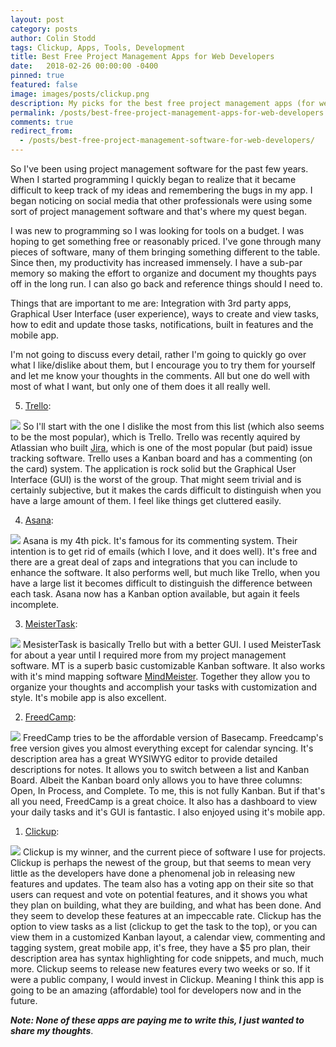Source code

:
 ```yaml
---
layout: post
category: posts
author: Colin Stodd
tags: Clickup, Apps, Tools, Development
title: Best Free Project Management Apps for Web Developers
date:   2018-02-26 00:00:00 -0400
pinned: true
featured: false
image: images/posts/clickup.png
description: My picks for the best free project management apps (for web developers) in 2019.
permalink: /posts/best-free-project-management-apps-for-web-developers.html
comments: true
redirect_from:
  - /posts/best-free-project-management-software-for-web-developers/
---
```


So I've been using project management software for the past few years. When I started programming I quickly began to realize that it became difficult to keep track of my ideas and remembering the bugs in my app. I began noticing on social media that other professionals were using some sort of project management software and that's where my quest began.

I was new to programming so I was looking for tools on a budget. I was hoping to get something free or reasonably priced. I've gone through many pieces of software, many of them bringing something different to the table. Since then, my productivity has increased immensely. I have a sub-par memory so making the effort to organize and document my thoughts pays off in the long run. I can also go back and reference things should I need to.

Things that are important to me are: Integration with 3rd party apps, Graphical User Interface (user experience), ways to create and view tasks, how to edit and update those tasks, notifications, built in features and the mobile app.

I'm not going to discuss every detail, rather I'm going to quickly go over what I like/dislike about them, but I encourage you to try them for yourself and let me know your thoughts in the comments. All but one do well with most of what I want, but only one of them does it all really well.

5. <a href="https://trello.com/" target="_blank">Trello</a>:

<img src="https://res.cloudinary.com/colinstodd-com/image/upload/c_scale,w_500/v1521954866/Screen_Shot_2018-03-24_at_4.04.55_PM_qdgygw.png" class="image right">
So I'll start with the one I dislike the most from this list (which also seems to be the most popular), which is Trello. Trello was recently aquired by Atlassian who built <a href="https://www.atlassian.com/software/jira" target="_blank">Jira</a>, which is one of the most popular (but paid) issue tracking software. Trello uses a Kanban board and has a commenting (on the card) system. The application is rock solid but the Graphical User Interface (GUI) is the worst of the group. That might seem trivial and is certainly subjective, but it makes the cards difficult to distinguish when you have a large amount of them. I feel like things get cluttered easily.


4. <a href="https://asana.com/" target="_blank">Asana</a>:

<img src="https://res.cloudinary.com/colinstodd-com/image/upload/c_scale,w_500/v1521954864/Screen_Shot_2018-03-24_at_4.06.00_PM_owywd8.png" class="image right">
Asana is my 4th pick. It's famous for its commenting system. Their intention is to get rid of emails (which I love, and it does well). It's free and there are a great deal of zaps and integrations that you can include to enhance the software. It also performs well, but much like Trello, when you have a large list it becomes difficult to distinguish the difference between each task. Asana now has a Kanban option available, but again it feels incomplete.


3. <a href="https://meistertask.com/" target="_blank">MeisterTask</a>:

<img src="https://res.cloudinary.com/colinstodd-com/image/upload/c_scale,w_500/v1521954989/Screen_Shot_2018-03-24_at_4.03.55_PM_ao438n.png" class="image right">
MesisterTask is basically Trello but with a better GUI. I used MeisterTask for about a year until I required more from my project management software. MT is a superb basic customizable Kanban software. It also works with it's mind mapping software <a href="https://www.mindmeister.com/" target="_blank">MindMeister</a>. Together they allow you to organize your thoughts and accomplish your tasks with customization and style. It's mobile app is also excellent.

2. <a href="https://freedcamp/" target="blank">FreedCamp</a>:

<img src="https://res.cloudinary.com/colinstodd-com/image/upload/c_scale,w_500/v1521954865/Screen_Shot_2018-03-24_at_4.07.03_PM_ce3dkq.png" class="image right">
FreedCamp tries to be the affordable version of Basecamp. Freedcamp's free version gives you almost everything except for calendar syncing. It's description area has a great WYSIWYG editor to provide detailed descriptions for notes. It allows you to switch between a list and Kanban Board. Albeit the Kanban board only allows you to have three columns: Open, In Process, and Complete. To me, this is not fully Kanban. But if that's all you need, FreedCamp is a great choice. It also has a dashboard to view your daily tasks and it's GUI is fantastic. I also enjoyed using it's mobile app.


1. <a href="https://clickup.com/" target="_blank">Clickup</a>:

<img src="https://res.cloudinary.com/colinstodd-com/image/upload/c_scale,w_500/v1521954540/aevb9k5ytoxdb1lfoebf.png" class="image right">
Clickup is my winner, and the current piece of software I use for projects. Clickup is perhaps the newest of the group, but that seems to mean very little as the developers have done a phenomenal job in releasing new features and updates. The team also has a voting app on their site so that users can request and vote on potential features, and it shows you what they plan on building, what they are building, and what has been done. And they seem to develop these features at an impeccable rate. Clickup has the option to view tasks as a list (clickup to get the task to the top), or you can view them in a customized Kanban layout, a calendar view, commenting and tagging system, great mobile app, it's free, they have a $5 pro plan, their description area has syntax highlighting for code snippets, and much, much more. Clickup seems to release new features every two weeks or so. If it were a public company, I would invest in Clickup. Meaning I think this app is going to be an amazing (affordable) tool for developers now and in the future.

***Note: None of these apps are paying me to write this, I just wanted to share my thoughts***.
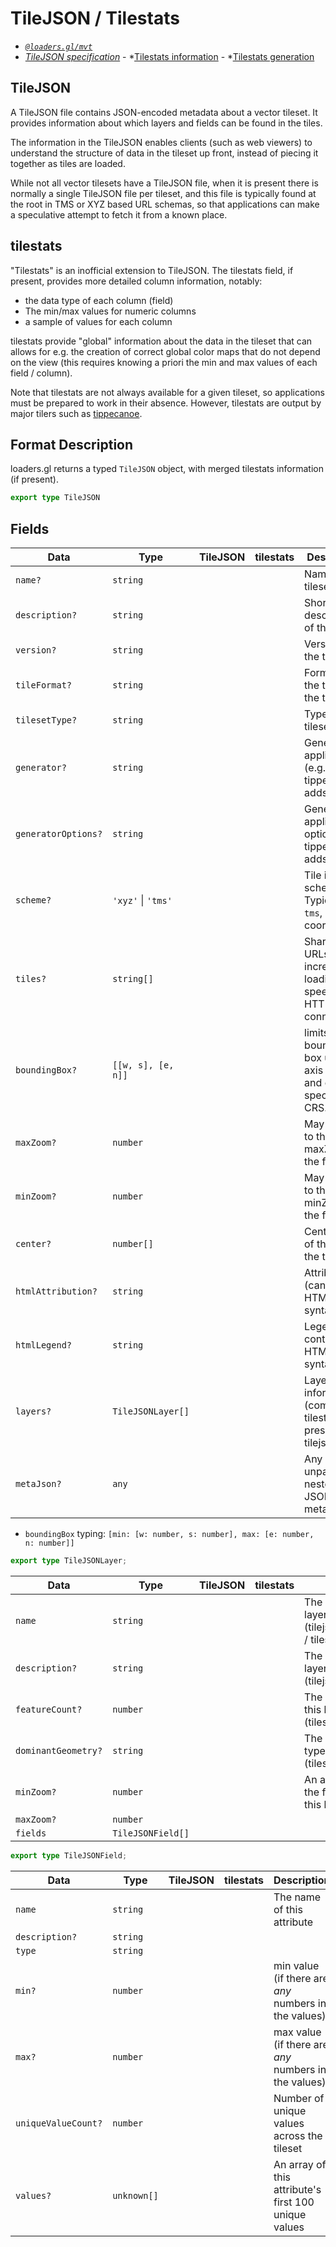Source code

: # TileJSON / Tilestats

- *[`@loaders.gl/mvt`](/docs/modules/mvt)*
- *[TileJSON specification](https://github.com/mapbox/tilejson-spec/blob/master/3.0.0/README.md)* - *[Tilestats information](https://github.com/mapbox/mapbox-geostats) - *[Tilestats generation](https://github.com/mapbox/mapbox-geostats#output-the-stats)

## TileJSON

A TileJSON file contains JSON-encoded metadata about a vector tileset. It provides information about which layers and fields can be found in the tiles.

The information in the TileJSON enables clients (such as web viewers) to understand the structure of data in the tileset up front, instead of piecing it together as tiles are loaded.

While not all vector tilesets have a TileJSON file, when it is present there is normally a single TileJSON file per tileset, and this file is typically found at the root in TMS or XYZ based URL schemas, so that applications can make a speculative attempt to fetch it from a known place.

## tilestats

"Tilestats" is an inofficial extension to TileJSON. The tilestats field, if present, provides more detailed column information, notably:
- the data type of each column (field)
- The min/max values for numeric columns 
- a sample of values for each column

tilestats provide "global" information about the data in the tileset that can allows for e.g.
the creation of correct global color maps that do not depend on the view 
(this requires knowing a priori the min and max values of each field / column).

Note that tilestats are not always available for a given tileset, so applications must be prepared to work in their absence.
However, tilestats are output by major tilers such as [tippecanoe](https://github.com/mapbox/mapbox-geostats#output-the-stats).

## Format Description

loaders.gl returns a typed `TileJSON` object, with merged tilestats information (if present).

```typescript
export type TileJSON
```

## Fields

| Data                | Type               | TileJSON | tilestats | Description                                                           |
| ------------------- | ------------------ | -------- | --------- | --------------------------------------------------------------------- |
| `name?`             | `string`           |          |           | Name of the tileset.                                                  |
| `description?`      | `string`           |          |           | Short description of the tileset.                                     |
| `version?`          | `string`           |          |           | Version of the tileset.                                               |
| `tileFormat?`       | `string`           |          |           | Format of the tiles in the tileset..                                  |
| `tilesetType?`      | `string`           |          |           | Type of tileset.                                                      |
| `generator?`        | `string`           |          |           | Generating application. (e.g. tippecanoe adds this).                  |
| `generatorOptions?` | `string`           |          |           | Generating application options. (e.g. tippecanoe adds this).          |
| `scheme?`           | `'xyz'` \| `'tms'` |          |           | Tile indexing scheme. Typically `tms`, i.e `z/x/y` coordinates.       |
| `tiles?`            | `string[]`         |          |           | Sharded URLs (can increased loading speed on HTTP 1 connections)      |
| `boundingBox?`      | `[[w, s], [e, n]]` |          |           | limits of bounding box using axis units and order of specified CRS.   |
| `maxZoom?`          | `number`           |          |           | May be set to the maxZoom of the first layer                          |
| `minZoom?`          | `number`           |          |           | May be set to the minZoom of the first layer                          |
| `center?`           | `number[]`         |          |           | Center point of the data in the tileset                               |
| `htmlAttribution?`  | `string`           |          |           | Attribution (can contain HTML syntax)                                 |
| `htmlLegend?`       | `string`           |          |           | Legend (can contain HTML syntax)                                      |
| `layers?`           | `TileJSONLayer[]`  |          |           | Layer information (combines tilestats (if present) and tilejson info) |
| `metaJson?`         | `any`              |          |           | Any unparsed, nested JSON metadata                                              |

- `boundingBox` typing: `[min: [w: number, s: number], max: [e: number, n: number]]`

```ts
export type TileJSONLayer;
```

| Data                | Type              | TileJSON | tilestats | Description                                                                          |
| ------------------- | ----------------- | -------- | --------- | ------------------------------------------------------------------------------------ |
| `name`              | `string`          |          |           | The name (id) of this layer (tilejson.vector_layers[].id / tilestats.layers[].layer) |
| `description?`      | `string`          |          |           | The description of this layer (tilejson.layer.description)                           |
| `featureCount?`     | `number`          |          |           | The number of features in this layer (tilestats.layer.count)                         |
| `dominantGeometry?` | `string`          |          |           | The dominant geometry type in this layer (tilestats.layer.geometry)                  |
| `minZoom?`          | `number`          |          |           | An array of details about the first 100 attributes in this layer                     |
| `maxZoom?`          | `number`          |          |           |                                                                                      |
| `fields`            | `TileJSONField[]` |          |           |                                                                                      |


```ts
export type TileJSONField;
```

| Data                | Type        | TileJSON | tilestats | Description                                          |
| ------------------- | ----------- | -------- | --------- | ---------------------------------------------------- |
| `name`              | `string`    |          |           | The name of this attribute                           |
| `description?`      | `string`    |          |           |                                                      |
| `type`              | `string`    |          |           |                                                      |
| `min?`              | `number`    |          |           | min value (if there are *any* numbers in the values) |
| `max?`              | `number`    |          |           | max value (if there are *any* numbers in the values) |
| `uniqueValueCount?` | `number`    |          |           | Number of unique values across the tileset           |
| `values?`           | `unknown[]` |          |           | An array of this attribute's first 100 unique values |
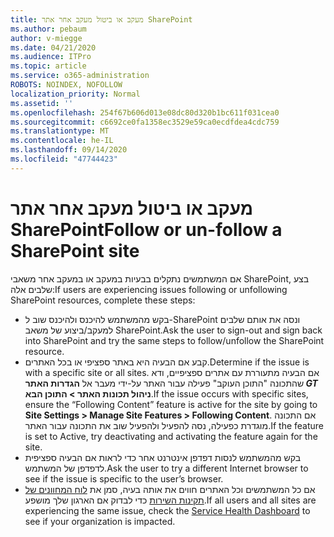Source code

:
 ```yaml
---
title: מעקב או ביטול מעקב אחר אתר SharePoint
ms.author: pebaum
author: v-miegge
ms.date: 04/21/2020
ms.audience: ITPro
ms.topic: article
ms.service: o365-administration
ROBOTS: NOINDEX, NOFOLLOW
localization_priority: Normal
ms.assetid: ''
ms.openlocfilehash: 254f67b606d013e08dc80d320b1bc611f031cea0
ms.sourcegitcommit: c6692ce0fa1358ec3529e59ca0ecdfdea4cdc759
ms.translationtype: MT
ms.contentlocale: he-IL
ms.lasthandoff: 09/14/2020
ms.locfileid: "47744423"
---
```

# <a name="follow-or-un-follow-a-sharepoint-site"></a><span data-ttu-id="8c9c8-102">מעקב או ביטול מעקב אחר אתר SharePoint</span><span class="sxs-lookup"><span data-stu-id="8c9c8-102">Follow or un-follow a SharePoint site</span></span>

<span data-ttu-id="8c9c8-103">אם המשתמשים נתקלים בבעיות במעקב או במעקב אחר משאבי SharePoint, בצע שלבים אלה:</span><span class="sxs-lookup"><span data-stu-id="8c9c8-103">If users are experiencing issues following or unfollowing SharePoint resources, complete these steps:</span></span>

* <span data-ttu-id="8c9c8-104">בקש מהמשתמש להיכנס ולהיכנס שוב ל-SharePoint ונסה את אותם שלבים למעקב/ביצוע של משאב SharePoint.</span><span class="sxs-lookup"><span data-stu-id="8c9c8-104">Ask the user to sign-out and sign back into SharePoint and try the same steps to follow/unfollow the SharePoint resource.</span></span>
* <span data-ttu-id="8c9c8-105">קבע אם הבעיה היא באתר ספציפי או בכל האתרים.</span><span class="sxs-lookup"><span data-stu-id="8c9c8-105">Determine if the issue is with a specific site or all sites.</span></span> <span data-ttu-id="8c9c8-106">אם הבעיה מתעוררת עם אתרים ספציפיים, ודא שהתכונה "התוכן העוקב" פעילה עבור האתר על-ידי מעבר אל **הגדרות האתר _GT_ ניהול תכונות האתר > התוכן הבא**.</span><span class="sxs-lookup"><span data-stu-id="8c9c8-106">If the issue occurs with specific sites, ensure the “Following Content” feature is active for the site by going to **Site Settings > Manage Site Features > Following Content**.</span></span> <span data-ttu-id="8c9c8-107">אם התכונה מוגדרת כפעילה, נסה להפעיל ולהפעיל שוב את התכונה עבור האתר.</span><span class="sxs-lookup"><span data-stu-id="8c9c8-107">If the feature is set to Active, try deactivating and activating the feature again for the site.</span></span>
* <span data-ttu-id="8c9c8-108">בקש מהמשתמש לנסות דפדפן אינטרנט אחר כדי לראות אם הבעיה ספציפית לדפדפן של המשתמש.</span><span class="sxs-lookup"><span data-stu-id="8c9c8-108">Ask the user to try a different Internet browser to see if the issue is specific to the user’s browser.</span></span>
* <span data-ttu-id="8c9c8-109">אם כל המשתמשים וכל האתרים חווים את אותה בעיה, סמן את [לוח המחוונים של תקינות השירות](https://admin.microsoft.com/AdminPortal/Home#/servicehealth) כדי לבדוק אם הארגון שלך מושפע.</span><span class="sxs-lookup"><span data-stu-id="8c9c8-109">If all users and all sites are experiencing the same issue, check the [Service Health Dashboard](https://admin.microsoft.com/AdminPortal/Home#/servicehealth) to see if your organization is impacted.</span></span>
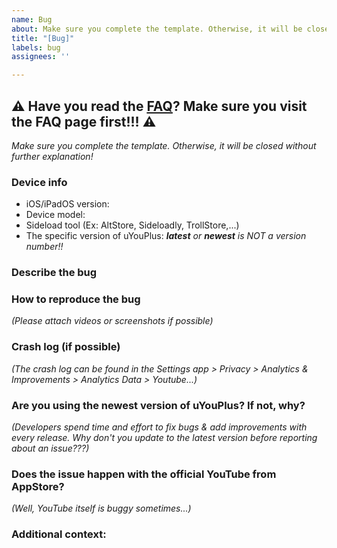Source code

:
 ```yaml
---
name: Bug
about: Make sure you complete the template. Otherwise, it will be closed without further explanation!
title: "[Bug]"
labels: bug
assignees: ''

---
```


## ⚠️ Have you read the [FAQ](https://github.com/qnblackcat/uYouPlus/wiki/FAQ)? Make sure you visit the FAQ page first!!! ⚠️

_Make sure you complete the template. Otherwise, it will be closed without further explanation!_

### Device info
- iOS/iPadOS version: 
- Device model:
- Sideload tool (Ex: AltStore, Sideloadly, TrollStore,...)
- The specific version of uYouPlus: _**latest** or **newest** is NOT a version number!!_

### Describe the bug


### How to reproduce the bug
_(Please attach videos or screenshots if possible)_

### Crash log (if possible)
_(The crash log can be found in the Settings app > Privacy > Analytics & Improvements > Analytics Data > Youtube...)_

### Are you using the newest version of uYouPlus? If not, why?
_(Developers spend time and effort to fix bugs & add improvements with every release. Why don't you update to the latest version before reporting about an issue???)_

### Does the issue happen with the official YouTube from AppStore?
_(Well, YouTube itself is buggy sometimes...)_

### Additional context: 
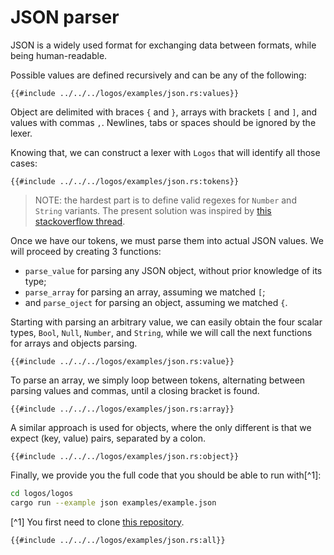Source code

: # JSON parser

JSON is a widely used format for exchanging data between formats, while being human-readable.

Possible values are defined recursively and can be any of the following:

```rust,no_run,noplayground
{{#include ../../../logos/examples/json.rs:values}}
```

Object are delimited with braces `{` and `}`, arrays with brackets `[` and `]`, and values with commas `,`. Newlines, tabs or spaces should be ignored by the lexer.

Knowing that, we can construct a lexer with `Logos` that will identify all those cases:

```rust,no_run,noplayground
{{#include ../../../logos/examples/json.rs:tokens}}
```

> NOTE: the hardest part is to define valid regexes for `Number` and `String` variants. The present solution was inspired by [this stackoverflow thread](https://stackoverflow.com/questions/32155133/regex-to-match-a-json-string).

Once we have our tokens, we must parse them into actual JSON values. We will proceed by creating 3 functions:

+ `parse_value` for parsing any JSON object, without prior knowledge of its type;
+ `parse_array` for parsing an array, assuming we matched `[`;
+ and `parse_oject` for parsing an object, assuming we matched `{`.

Starting with parsing an arbitrary value, we can easily obtain the four scalar types, `Bool`, `Null`, `Number`, and `String`, while we will call the next functions for arrays and objects parsing.

```rust,no_run,noplayground
{{#include ../../../logos/examples/json.rs:value}}
```

To parse an array, we simply loop between tokens, alternating between parsing values and commas, until a closing bracket is found.

```rust,no_run,noplayground
{{#include ../../../logos/examples/json.rs:array}}
```

A similar approach is used for objects, where the only different is that we expect (key, value) pairs, separated by a colon.

```rust,no_run,noplayground
{{#include ../../../logos/examples/json.rs:object}}
```

Finally, we provide you the full code that you should be able to run with[^1]:
```bash
cd logos/logos
cargo run --example json examples/example.json
```

[^1] You first need to clone [this repository](https://github.com/maciejhirsz/logos).

```rust,no_run,noplayground
{{#include ../../../logos/examples/json.rs:all}}
```
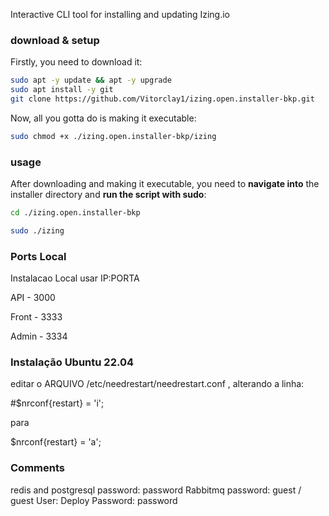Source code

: Interactive CLI tool for installing and updating Izing.io

### download & setup

Firstly, you need to download it:


```bash
sudo apt -y update && apt -y upgrade
sudo apt install -y git
git clone https://github.com/Vitorclay1/izing.open.installer-bkp.git
```

Now, all you gotta do is making it executable:

```bash
sudo chmod +x ./izing.open.installer-bkp/izing
```

### usage

After downloading and making it executable, you need to **navigate into** the installer directory and **run the script with sudo**:

```bash
cd ./izing.open.installer-bkp
```

```bash
sudo ./izing
```

### Ports Local
Instalacao Local usar IP:PORTA

API - 3000

Front - 3333

Admin - 3334


### Instalação Ubuntu 22.04 

editar o ARQUIVO  /etc/needrestart/needrestart.conf , alterando a linha:

#$nrconf{restart} = 'i';

para

$nrconf{restart} = 'a';



### Comments

redis and postgresql password: password
Rabbitmq password: guest / guest
User: Deploy Password: password

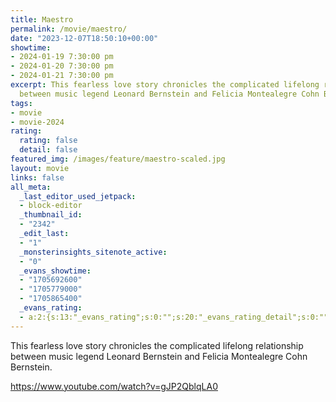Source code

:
 ```yaml
---
title: Maestro
permalink: /movie/maestro/
date: "2023-12-07T18:50:10+00:00"
showtime:
- 2024-01-19 7:30:00 pm
- 2024-01-20 7:30:00 pm
- 2024-01-21 7:30:00 pm
excerpt: This fearless love story chronicles the complicated lifelong relationship
  between music legend Leonard Bernstein and Felicia Montealegre Cohn Bernstein.
tags:
- movie
- movie-2024
rating:
  rating: false
  detail: false
featured_img: /images/feature/maestro-scaled.jpg
layout: movie
links: false
all_meta:
  _last_editor_used_jetpack:
  - block-editor
  _thumbnail_id:
  - "2342"
  _edit_last:
  - "1"
  _monsterinsights_sitenote_active:
  - "0"
  _evans_showtime:
  - "1705692600"
  - "1705779000"
  - "1705865400"
  _evans_rating:
  - a:2:{s:13:"_evans_rating";s:0:"";s:20:"_evans_rating_detail";s:0:"";}
---
```


This fearless love story chronicles the complicated lifelong relationship between music legend Leonard Bernstein and Felicia Montealegre Cohn Bernstein.

https://www.youtube.com/watch?v=gJP2QblqLA0 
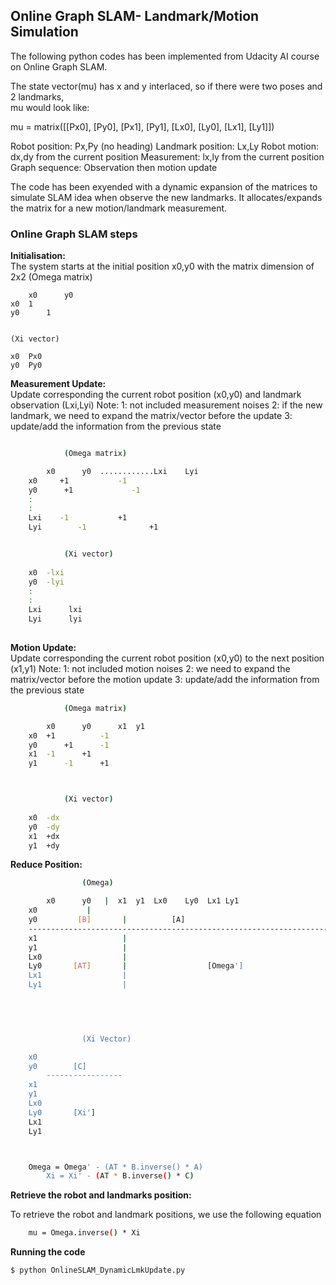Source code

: ## **Online Graph SLAM- Landmark/Motion Simulation**

The following python codes has been implemented from Udacity AI course on Online Graph SLAM.  

The state vector(mu) has x and y interlaced, so if there were two poses and 2 landmarks,  
mu would look like:

mu = matrix([[Px0],
             [Py0],
             [Px1],
             [Py1],
             [Lx0],
             [Ly0],
             [Lx1],
             [Ly1]])
 

Robot position: Px,Py (no heading)
Landmark position: Lx,Ly
Robot motion: dx,dy from the current position
Measurement: lx,ly from the current position
Graph sequence: Observation then motion update


The code has been exyended with a dynamic expansion of the matrices to simulate SLAM idea when observe the new landmarks.
It allocates/expands the matrix for a new motion/landmark measurement.

### **Online Graph SLAM steps**
**Initialisation:**  
The system starts at the initial position x0,y0 with the matrix dimension of 2x2
	(Omega matrix)

		x0  	y0 
	x0	1	
	y0		1


	(Xi vector)
	
	x0	Px0	
	y0	Py0




**Measurement Update:**  
Update corresponding the current robot position (x0,y0) and landmark observation (Lxi,Lyi)
Note: 1: not included measurement noises
      2: if the new landmark, we need to expand the matrix/vector before the update	
      3: update/add the information from the previous state
```sh

			(Omega matrix)

		x0  	y0  ............Lxi    Lyi
	x0     +1			-1
	y0	 	+1		       -1
	:
	:
	Lxi    -1			+1
	Lyi	       -1		       +1


			(Xi vector)
	
	x0	-lxi	
	y0	-lyi
	:
	:
	Lxi      lxi
	Lyi      lyi
	
```
		
**Motion Update:**  
Update corresponding the current robot position (x0,y0) to the next position (x1,y1)
Note: 1: not included motion noises
      2: we need to expand the matrix/vector before the motion update
      3: update/add the information from the previous state

```sh
			(Omega matrix)

		x0  	y0  	x1	y1	
	x0	+1	        -1
	y0		+1		-1
	x1	-1		+1
	y1		-1		+1



			(Xi vector)
	
	x0	-dx	
	y0	-dy
	x1	+dx
	y1	+dy

```

**Reduce Position:**  

```sh
				(Omega)

		x0  	y0   |	x1	y1	Lx0    Ly0	Lx1	Ly1
	x0		     |
	y0         [B]       |			[A]
	--------------------------------------------------------------------
	x1                   |
	y1                   |
	Lx0                  |
	Ly0       [AT]       |                  [Omega']
	Lx1                  |
	Ly1                  |
	
	



				(Xi Vector)

	x0
	y0        [C]
        -----------------
	x1
	y1
	Lx0
	Ly0       [Xi']
	Lx1
	Ly1



	Omega = Omega' - (AT * B.inverse() * A)
        Xi = Xi' - (AT * B.inverse() * C)

```

**Retrieve the robot and landmarks position:**  

To retrieve the robot and landmark positions, we use the following equation

```sh
	mu = Omega.inverse() * Xi 
```



**Running the code**  
```sh
$ python OnlineSLAM_DynamicLmkUpdate.py
```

EXERCISE: Return all lines from the material that contain "built".

OUTPUT FOR THIS EXERCISE:
Things that are important to me are: Integration with 3rd party apps, Graphical User Interface (user experience), ways to create and view tasks, how to edit and update those tasks, notifications, built in features and the mobile app.
So I'll start with the one I dislike the most from this list (which also seems to be the most popular), which is Trello. Trello was recently aquired by Atlassian who built <a href="https://www.atlassian.com/software/jira" target="_blank">Jira</a>, which is one of the most popular (but paid) issue tracking software. Trello uses a Kanban board and has a commenting (on the card) system. The application is rock solid but the Graphical User Interface (GUI) is the worst of the group. That might seem trivial and is certainly subjective, but it makes the cards difficult to distinguish when you have a large amount of them. I feel like things get cluttered easily.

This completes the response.